*** Opening of EXERCISE MATERIALS ***

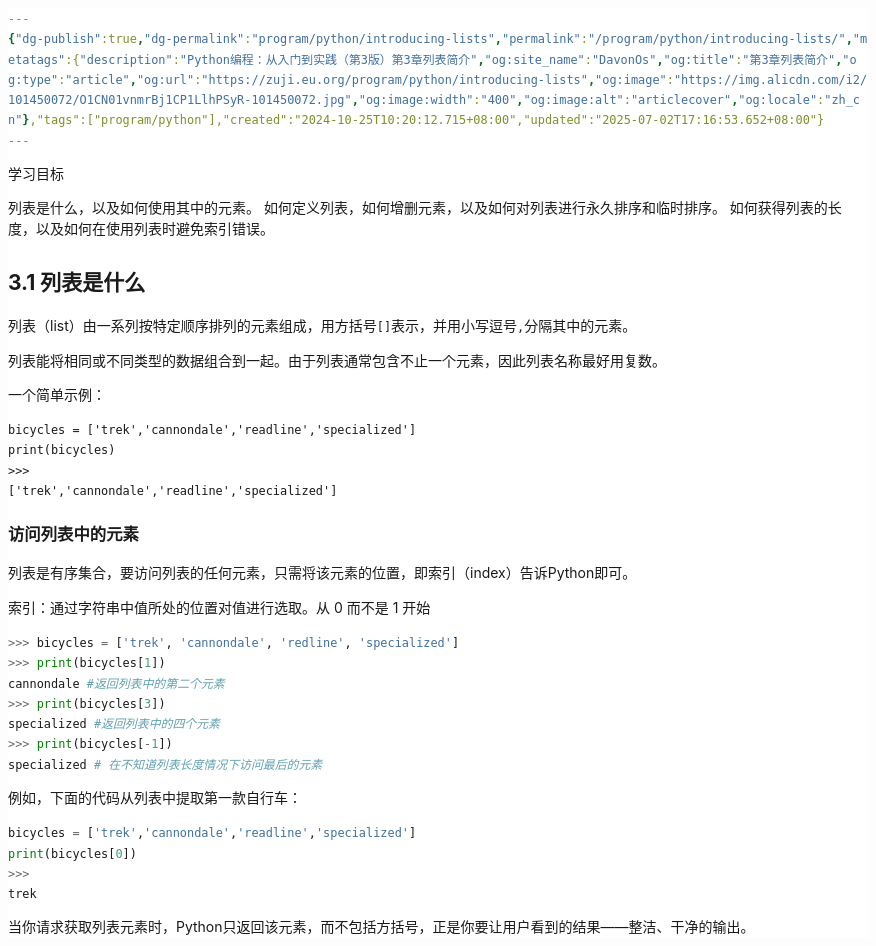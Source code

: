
 ```yaml
---
{"dg-publish":true,"dg-permalink":"program/python/introducing-lists","permalink":"/program/python/introducing-lists/","metatags":{"description":"Python编程：从入门到实践（第3版）第3章列表简介","og:site_name":"DavonOs","og:title":"第3章列表简介","og:type":"article","og:url":"https://zuji.eu.org/program/python/introducing-lists","og:image":"https://img.alicdn.com/i2/101450072/O1CN01vnmrBj1CP1LlhPSyR-101450072.jpg","og:image:width":"400","og:image:alt":"articlecover","og:locale":"zh_cn"},"tags":["program/python"],"created":"2024-10-25T10:20:12.715+08:00","updated":"2025-07-02T17:16:53.652+08:00"}
---
```



学习目标

列表是什么，以及如何使用其中的元素。
如何定义列表，如何增删元素，以及如何对列表进行永久排序和临时排序。
如何获得列表的长度，以及如何在使用列表时避免索引错误。


## 3.1 列表是什么

列表（list）由一系列按特定顺序排列的元素组成，用方括号`[]`表示，并用小写逗号`,`分隔其中的元素。

列表能将相同或不同类型的数据组合到一起。由于列表通常包含不止一个元素，因此列表名称最好用复数。

一个简单示例：
```python{filename="bicycles.py"}
bicycles = ['trek','cannondale','readline','specialized']
print(bicycles)
>>>
['trek','cannondale','readline','specialized']
```

### 访问列表中的元素

列表是有序集合，要访问列表的任何元素，只需将该元素的位置，即索引（index）告诉Python即可。

索引：通过字符串中值所处的位置对值进行选取。从 0 而不是 1 开始
```python
>>> bicycles = ['trek', 'cannondale', 'redline', 'specialized']
>>> print(bicycles[1])
cannondale #返回列表中的第二个元素
>>> print(bicycles[3])
specialized #返回列表中的四个元素
>>> print(bicycles[-1])
specialized # 在不知道列表长度情况下访问最后的元素
```

例如，下面的代码从列表中提取第一款自行车：

```python
bicycles = ['trek','cannondale','readline','specialized']
print(bicycles[0])
>>>
trek
```
当你请求获取列表元素时，Python只返回该元素，而不包括方括号，正是你要让用户看到的结果——整洁、干净的输出。
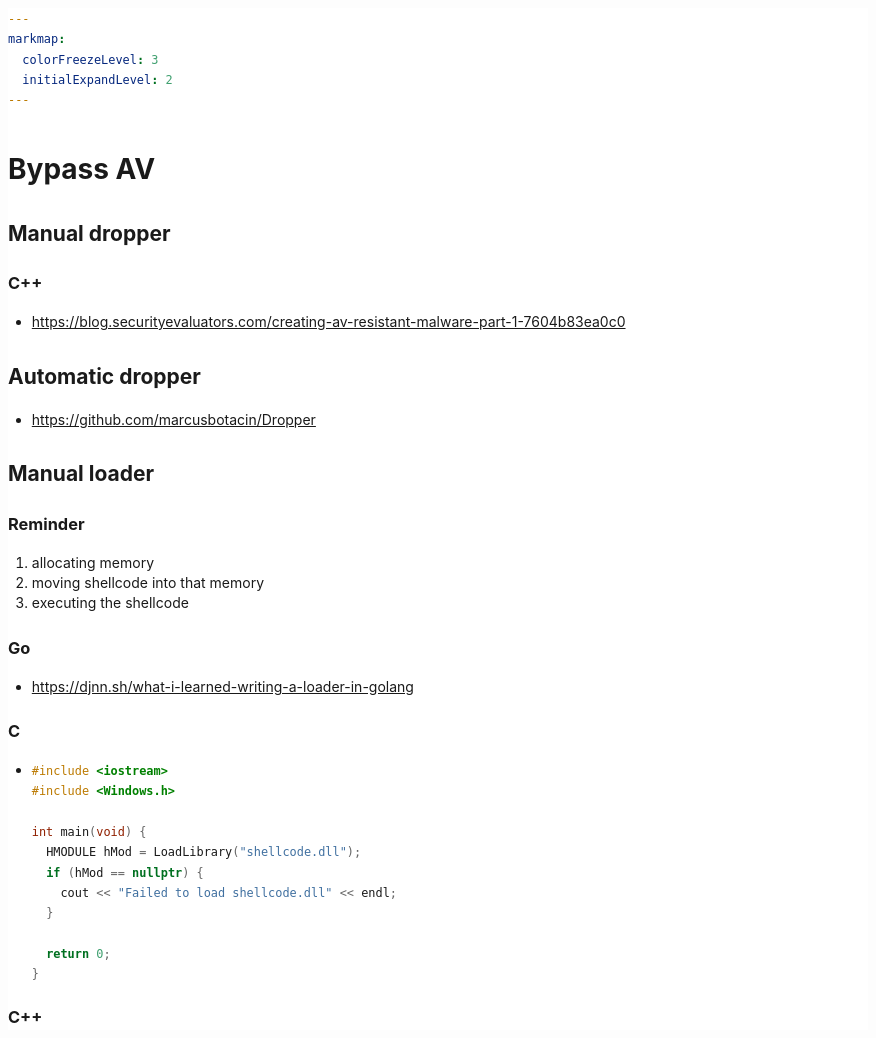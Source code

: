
 ```yaml
---
markmap:
  colorFreezeLevel: 3
  initialExpandLevel: 2
---
```

# Bypass AV

## Manual dropper

### C++

- <https://blog.securityevaluators.com/creating-av-resistant-malware-part-1-7604b83ea0c0>


## Automatic dropper

- <https://github.com/marcusbotacin/Dropper>

## Manual loader

### Reminder

1. allocating memory
2. moving shellcode into that memory
3. executing the shellcode

### Go

- <https://djnn.sh/what-i-learned-writing-a-loader-in-golang>

### C

-
  ```C
  #include <iostream>
  #include <Windows.h>

  int main(void) {
    HMODULE hMod = LoadLibrary("shellcode.dll");
    if (hMod == nullptr) {
      cout << "Failed to load shellcode.dll" << endl;
    }

    return 0;
  }
  ```

### C++
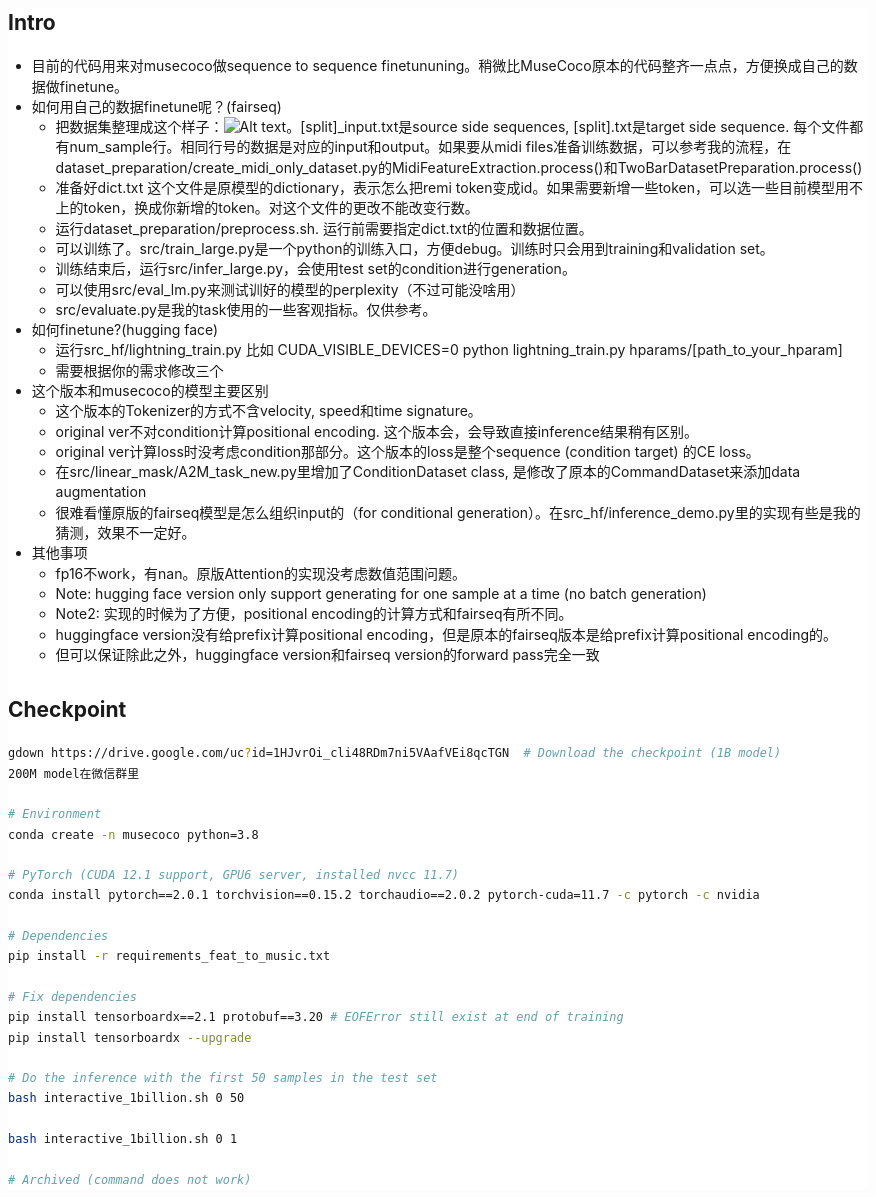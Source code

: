 
## Intro

- 目前的代码用来对musecoco做sequence to sequence finetununing。稍微比MuseCoco原本的代码整齐一点点，方便换成自己的数据做finetune。
- 如何用自己的数据finetune呢？(fairseq)
    - 把数据集整理成这个样子：![Alt text](examples/image.png)。[split]_input.txt是source side sequences, [split].txt是target side sequence. 每个文件都有num_sample行。相同行号的数据是对应的input和output。如果要从midi files准备训练数据，可以参考我的流程，在dataset_preparation/create_midi_only_dataset.py的MidiFeatureExtraction.process()和TwoBarDatasetPreparation.process()
    - 准备好dict.txt  这个文件是原模型的dictionary，表示怎么把remi token变成id。如果需要新增一些token，可以选一些目前模型用不上的token，换成你新增的token。对这个文件的更改不能改变行数。
    - 运行dataset_preparation/preprocess.sh. 运行前需要指定dict.txt的位置和数据位置。
    - 可以训练了。src/train_large.py是一个python的训练入口，方便debug。训练时只会用到training和validation set。
    - 训练结束后，运行src/infer_large.py，会使用test set的condition进行generation。
    - 可以使用src/eval_lm.py来测试训好的模型的perplexity（不过可能没啥用）
    - src/evaluate.py是我的task使用的一些客观指标。仅供参考。
- 如何finetune?(hugging face)
    - 运行src_hf/lightning_train.py 比如
        CUDA_VISIBLE_DEVICES=0 python lightning_train.py hparams/[path_to_your_hparam]
    - 需要根据你的需求修改三个
- 这个版本和musecoco的模型主要区别
    - 这个版本的Tokenizer的方式不含velocity, speed和time signature。
    - original ver不对condition计算positional encoding. 这个版本会，会导致直接inference结果稍有区别。
    - original ver计算loss时没考虑condition那部分。这个版本的loss是整个sequence (condition <sep> target) 的CE loss。
    - 在src/linear_mask/A2M_task_new.py里增加了ConditionDataset class, 是修改了原本的CommandDataset来添加data augmentation
    - 很难看懂原版的fairseq模型是怎么组织input的（for conditional generation）。在src_hf/inference_demo.py里的实现有些是我的猜测，效果不一定好。
- 其他事项
    - fp16不work，有nan。原版Attention的实现没考虑数值范围问题。
    - Note: hugging face version only support generating for one sample at a time (no batch generation)
    - Note2: 实现的时候为了方便，positional encoding的计算方式和fairseq有所不同。 
    - huggingface version没有给prefix计算positional encoding，但是原本的fairseq版本是给prefix计算positional encoding的。
    - 但可以保证除此之外，huggingface version和fairseq version的forward pass完全一致



## Checkpoint

```bash
gdown https://drive.google.com/uc?id=1HJvrOi_cli48RDm7ni5VAafVEi8qcTGN  # Download the checkpoint (1B model)
200M model在微信群里

# Environment
conda create -n musecoco python=3.8

# PyTorch (CUDA 12.1 support, GPU6 server, installed nvcc 11.7)
conda install pytorch==2.0.1 torchvision==0.15.2 torchaudio==2.0.2 pytorch-cuda=11.7 -c pytorch -c nvidia

# Dependencies
pip install -r requirements_feat_to_music.txt   

# Fix dependencies
pip install tensorboardx==2.1 protobuf==3.20 # EOFError still exist at end of training
pip install tensorboardx --upgrade

# Do the inference with the first 50 samples in the test set
bash interactive_1billion.sh 0 50    

bash interactive_1billion.sh 0 1  

# Archived (command does not work)
```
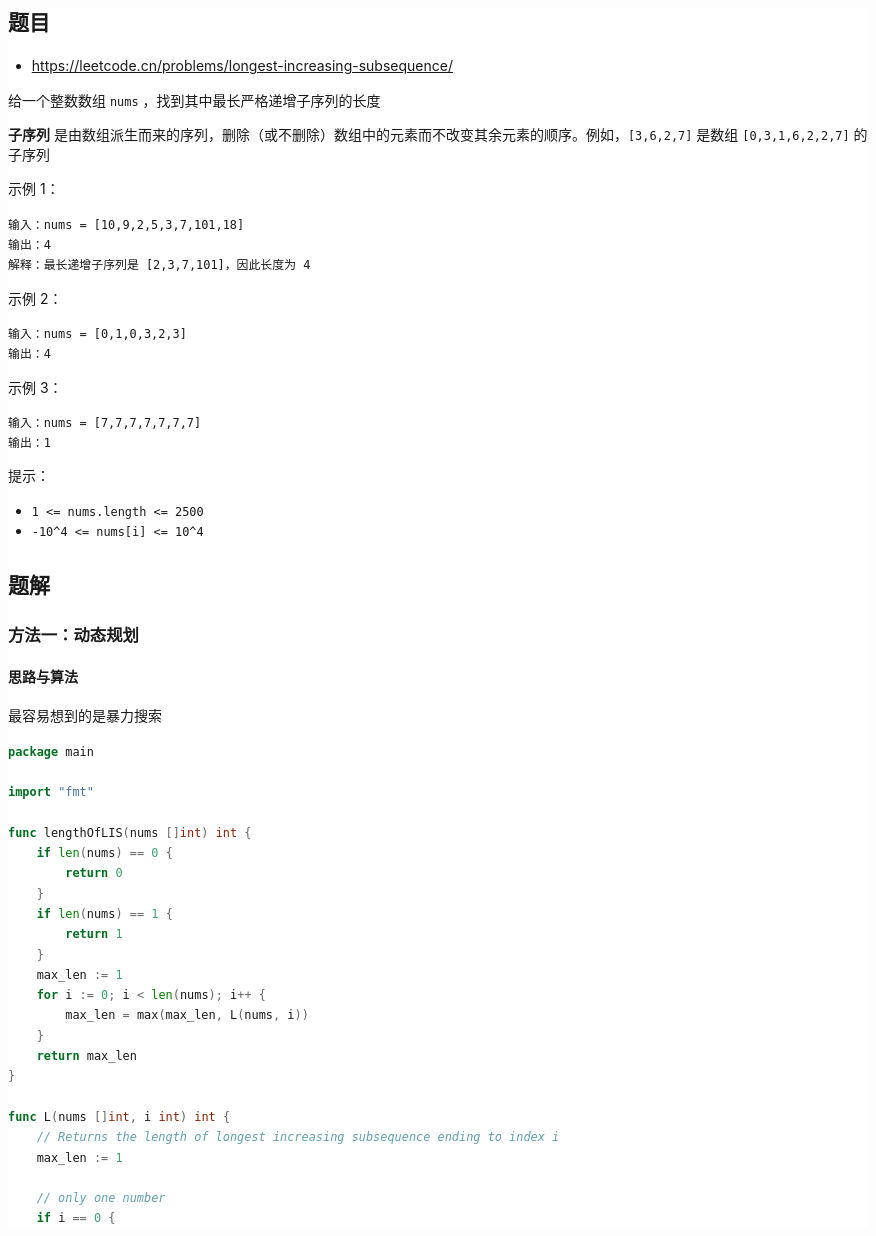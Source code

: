 ## 题目

- <https://leetcode.cn/problems/longest-increasing-subsequence/>

给一个整数数组 `nums` ，找到其中最长严格递增子序列的长度

**子序列** 是由数组派生而来的序列，删除（或不删除）数组中的元素而不改变其余元素的顺序。例如，`[3,6,2,7]` 是数组 `[0,3,1,6,2,2,7]` 的子序列

示例 1：

```
输入：nums = [10,9,2,5,3,7,101,18]
输出：4
解释：最长递增子序列是 [2,3,7,101]，因此长度为 4
```

示例 2：

```
输入：nums = [0,1,0,3,2,3]
输出：4
```

示例 3：

```
输入：nums = [7,7,7,7,7,7,7]
输出：1
```

 提示：

- `1 <= nums.length <= 2500`
- `-10^4 <= nums[i] <= 10^4`

## 题解


### 方法一：动态规划

#### 思路与算法

最容易想到的是暴力搜索

```go
package main

import "fmt"

func lengthOfLIS(nums []int) int {
	if len(nums) == 0 {
		return 0
	}
	if len(nums) == 1 {
		return 1
	}
	max_len := 1
	for i := 0; i < len(nums); i++ {
		max_len = max(max_len, L(nums, i))
	}
	return max_len
}

func L(nums []int, i int) int {
	// Returns the length of longest increasing subsequence ending to index i
	max_len := 1

	// only one number
	if i == 0 {
```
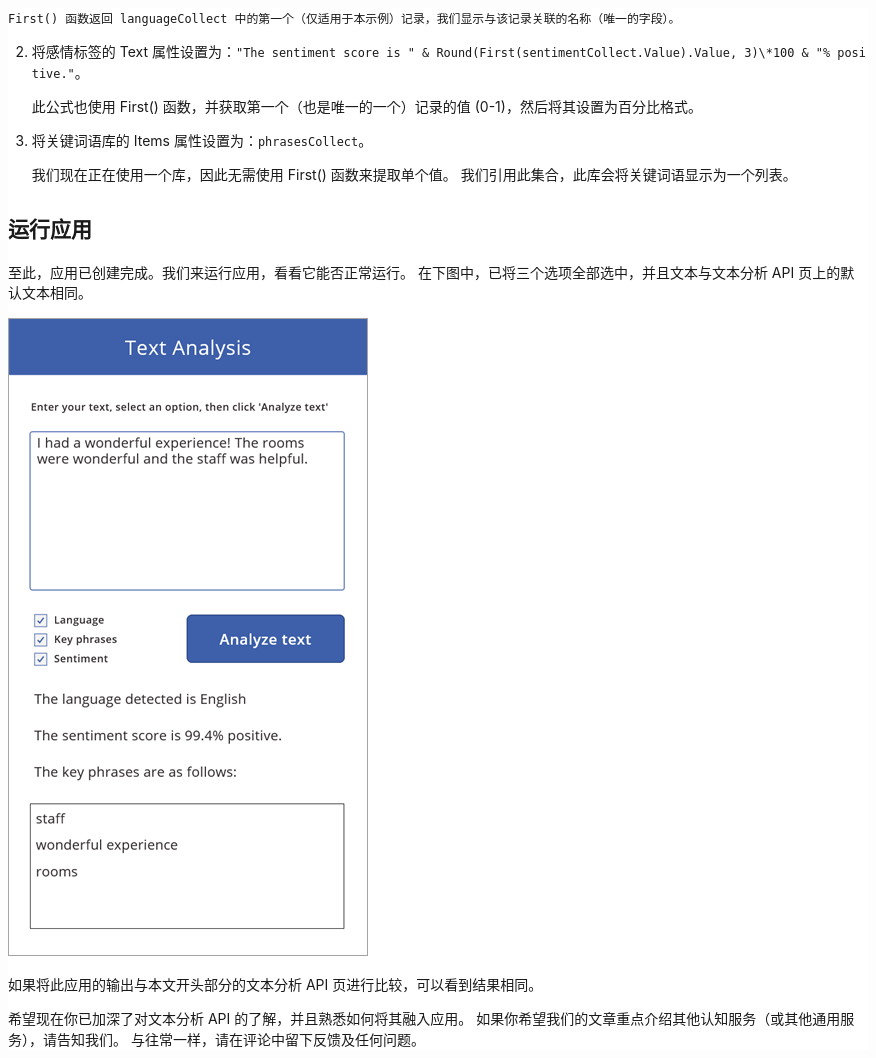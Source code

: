     First() 函数返回 languageCollect 中的第一个（仅适用于本示例）记录，我们显示与该记录关联的名称（唯一的字段）。
2. 将感情标签的 Text 属性设置为：`"The sentiment score is " & Round(First(sentimentCollect.Value).Value, 3)\*100 & "% positive."`。
   
    此公式也使用 First() 函数，并获取第一个（也是唯一的一个）记录的值 (0-1)，然后将其设置为百分比格式。
3. 将关键词语库的 Items 属性设置为：`phrasesCollect`。
   
    我们现在正在使用一个库，因此无需使用 First() 函数来提取单个值。 我们引用此集合，此库会将关键词语显示为一个列表。

## <a name="run-the-app"></a>运行应用
至此，应用已创建完成。我们来运行应用，看看它能否正常运行。 在下图中，已将三个选项全部选中，并且文本与文本分析 API 页上的默认文本相同。

![已完成且带有数据的应用](./media/cognitive-services-api/finished-app.png)

如果将此应用的输出与本文开头部分的文本分析 API 页进行比较，可以看到结果相同。

希望现在你已加深了对文本分析 API 的了解，并且熟悉如何将其融入应用。 如果你希望我们的文章重点介绍其他认知服务（或其他通用服务），请告知我们。 与往常一样，请在评论中留下反馈及任何问题。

*** Close of EXERCISE MATERIALS ***

## WHAT IS NEEDED
Your response should contain each line of the listing in which the word "属性设置为" occurs.

## EXERCISE ANSWER
2. 将感情标签的 Text 属性设置为：`"The sentiment score is " & Round(First(sentimentCollect.Value).Value, 3)\*100 & "% positive."`。
3. 将关键词语库的 Items 属性设置为：`phrasesCollect`。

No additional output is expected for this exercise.